Boon Lay Bus Interchange is an air-conditioned bus interchange located in Jurong West Central, in the western part of Singapore. It is situated within Jurong Point and integrated with the nearby Boon Lay MRT station. This interchange serves a variety of passengers, including those from Nanyang Technological University, Jurong Industrial Estate and Tuas Industrial Estate. The interchange has been among the largest and busiest bus interchanges in Singapore, handling 31 services in the past until a few services were amended to the newer Joo Koon Bus Interchange in 2015.

History
Boon Lay Bus Interchange began operating on 1 July 1990 with services that used to terminate at the former Jurong Bus Interchange at Jurong Port Road and Jurong East Bus Interchange being re-routed to terminate there. That time, the Jurong West extension and Tuas Industrial area was still largely under development. As both areas are undergoing development, more bus services were introduced and by the early 2000s, there were about 30 bus services terminating at the interchange.

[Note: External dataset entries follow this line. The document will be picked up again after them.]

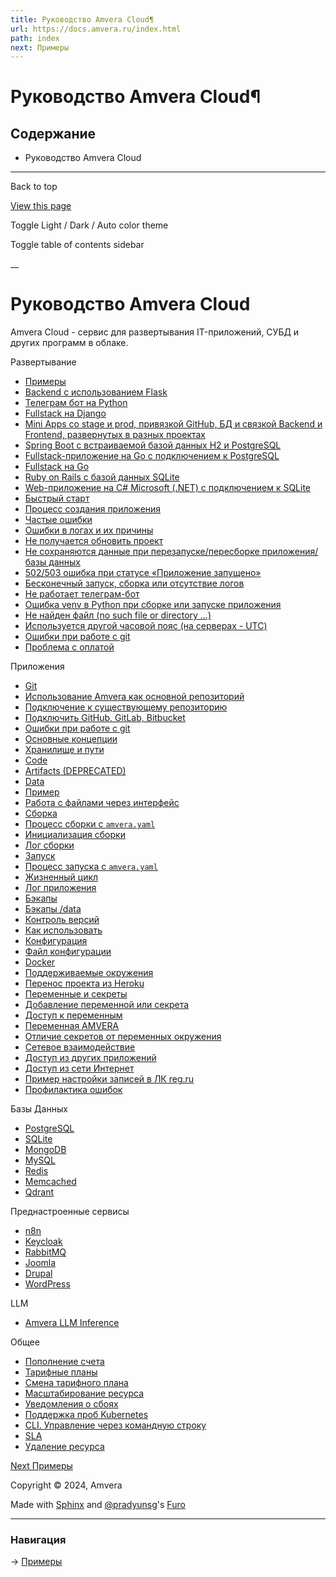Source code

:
 ```yaml
---
title: Руководство Amvera Cloud¶
url: https://docs.amvera.ru/index.html
path: index
next: Примеры
---
```


# Руководство Amvera Cloud¶

## Содержание

- Руководство Amvera Cloud

---

Back to top

[ View this page ](<_sources/index.rst.txt> "View this page")

Toggle Light / Dark / Auto color theme

Toggle table of contents sidebar

__

# Руководство Amvera Cloud

Amvera Cloud - сервис для развертывания IT-приложений, СУБД и других программ в облаке.

Развертывание
* [Примеры](general/examples.md)
* [Backend с использованием Flask](general/examples/python-flask.md)
* [Телеграм бот на Python](general/examples/python-tgbot.md)
* [Fullstack на Django](general/examples/python-django.md)
* [Mini Apps со stage и prod, привязкой GitHub, БД и связкой Backend и Frontend, развернутых в разных проектах](general/examples/miniappex.md)
* [Spring Boot с встраиваемой базой данных H2 и PostgreSQL](general/examples/java-springboot.md)
* [Fullstack-приложение на Go c подключением к PostgreSQL](general/examples/go-postgresql.md)
* [Fullstack на Go](general/examples/go_full.md)
* [Ruby on Rails c базой данных SQLite](general/examples/Ruby-SQLite.md)
* [Web-приложение на C# Microsoft (.NET) с подключением к SQLite](general/examples/NET-SQLite.md)
* [Быстрый старт](applications/quick-start.md)
* [Процесс создания приложения](applications/quick-start.md#id2)
* [Частые ошибки](general/faq.md)
* [Ошибки в логах и их причины](general/FAQ/errors-in-logs.md)
* [Не получается обновить проект](general/FAQ/update.md)
* [Не сохраняются данные при перезапуске/пересборке приложения/базы данных](general/FAQ/data-saving.md)
* [502/503 ошибка при статусе «Приложение запущено»](general/FAQ/502-503-error.md)
* [Бесконечный запуск, сборка или отсутствие логов](general/FAQ/infinite-build-run.md)
* [Не работает телеграм-бот](general/FAQ/tgbot.md)
* [Ошибка venv в Python при сборке или запуске приложения](general/FAQ/enverror.md)
* [Не найден файл (no such file or directory …)](general/FAQ/not-found-file.md)
* [Используется другой часовой пояс (на серверах - UTC)](general/FAQ/UTC-time.md)
* [Ошибки при работе с git](applications/git/freq-errors.md)
* [Проблема с оплатой](general/FAQ/payments.md)

Приложения
* [Git](applications/git.md)
* [Использование Amvera как основной репозиторий](applications/git/main-origin.md)
* [Подключение к существующему репозиторию](applications/git/secondary-origin.md)
* [Подключить GitHub, GitLab, Bitbucket](applications/git/webhooks.md)
* [Ошибки при работе с git](applications/git/freq-errors.md)
* [Основные концепции](applications/git.md#id1)
* [Хранилище и пути](applications/storage.md)
* [Code](applications/storage.md#code)
* [Artifacts (DEPRECATED)](applications/storage.md#artifacts-deprecated)
* [Data](applications/storage.md#data)
* [Пример](applications/storage.md#id2)
* [Работа с файлами через интерфейс](applications/storage.md#id3)
* [Сборка](applications/build.md)
* [Процесс сборки с ``amvera.yaml``](applications/build.md#amvera-yaml)
* [Инициализация сборки](applications/build.md#id2)
* [Лог сборки](applications/build.md#id5)
* [Запуск](applications/run.md)
* [Процесс запуска с ``amvera.yaml``](applications/run.md#amvera-yaml)
* [Жизненный цикл](applications/run.md#id2)
* [Лог приложения](applications/run.md#id5)
* [Бэкапы](applications/backups.md)
* [Бэкапы /data](applications/backups.md#data)
* [Контроль версий](applications/version-control.md)
* [Как использовать](applications/version-control.md#id2)
* [Конфигурация](applications/configuration.md)
* [Файл конфигурации](applications/configuration/config-file.md)
* [Docker](applications/configuration/docker.md)
* [Поддерживаемые окружения](applications/supported-env.md)
* [Перенос проекта из Heroku](applications/configuration/heroku-migration.md)
* [Переменные и секреты](applications/configuration/variables.md)
* [Добавление переменной или секрета](applications/configuration/variables.md#id2)
* [Доступ к переменным](applications/configuration/variables.md#id3)
* [Переменная AMVERA](applications/configuration/variables.md#amvera)
* [Отличие секретов от переменных окружения](applications/configuration/variables.md#id4)
* [Сетевое взаимодействие](applications/configuration/network.md)
* [Доступ из других приложений](applications/configuration/network.md#id2)
* [Доступ из сети Интернет](applications/configuration/network.md#id3)
* [Пример настройки записей в ЛК reg.ru](applications/configuration/network.md#reg-ru)
* [Профилактика ошибок](applications/configuration/network.md#id6)

Базы Данных
* [PostgreSQL](databases/postgreSQL.md)
* [SQLite](databases/sqlite.md)
* [MongoDB](databases/mongodb.md)
* [MySQL](databases/mysql.md)
* [Redis](databases/redis.md)
* [Memcached](databases/memcached.md)
* [Qdrant](databases/Qdrant.md)

Преднастроенные сервисы
* [n8n](marketplace/n8n.md)
* [Keycloak](marketplace/Keycloack.md)
* [RabbitMQ](marketplace/rabbitmq.md)
* [Joomla](marketplace/joomla.md)
* [Drupal](marketplace/drupal.md)
* [WordPress](marketplace/wordpress.md)

LLM
* [Amvera LLM Inference](LLM/doc-inference-ru.md)

Общее
* [Пополнение счета](general/topup.md)
* [Тарифные планы](general/price.md)
* [Смена тарифного плана](general/tarifs.md)
* [Масштабирование ресурса](general/scaling.md)
* [Уведомления о сбоях](general/notifications.md)
* [Поддержка проб Kubernetes](general/k8sprobe.md)
* [CLI. Управление через командную строку](general/cli.md)
* [SLA](general/sla.md)
* [Удаление ресурса](general/disposion.md)

[ Next Примеры ](general/examples.md)

Copyright © 2024, Amvera 

Made with [Sphinx](<https://www.sphinx-doc.org/>) and [@pradyunsg](<https://pradyunsg.me>)'s [Furo](<https://github.com/pradyunsg/furo>)


---

### Навигация

→ [Примеры](general/examples.md)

That time, there used to be an empty land beside the former interchange. In 2006, the land where the former interchange sits at and the land beside it was sold together as a 'White site' to Prime Point Development Pte. Ltd. and soon the land where the former interchange sits at was acquired to construct the Jurong Point Extension.

From 18 June 2006 to 26 December 2009, the interchange had it operations temporarily next to Boon Lay MRT station, at an empty plot of land surrounded by Boon Lay Way and Jurong West Street 64 while the bus interchange was being rebuilt as part of the Jurong Point extension project and this project consisted of the extension of Jurong Point (JP2), the new Boon Lay Bus Interchange and a 16-storey condominium that is known as 'The Centris'.

On 27 December 2009, the interchange moved back to its original location and all operations (except for bus Service 179, 179A and 199 which continued to operate at the temporary interchange till 7 May 2010) resumed at the re-constructed interchange located along Jurong West Central 3. Built over 20,000 square metres, it is Singapore's fourth air conditioned bus interchange and the first along the East West line. In total, it has 60 bus bays and 31 boarding/alighting wheelchair accessible berths with 22 of them being end-on and 9 of them being sawtooth (6 for boarding and 3 for alighting). Together with Boon Lay MRT station and Jurong Point, it is part of the Boon Lay Integrated Public Transport Hub.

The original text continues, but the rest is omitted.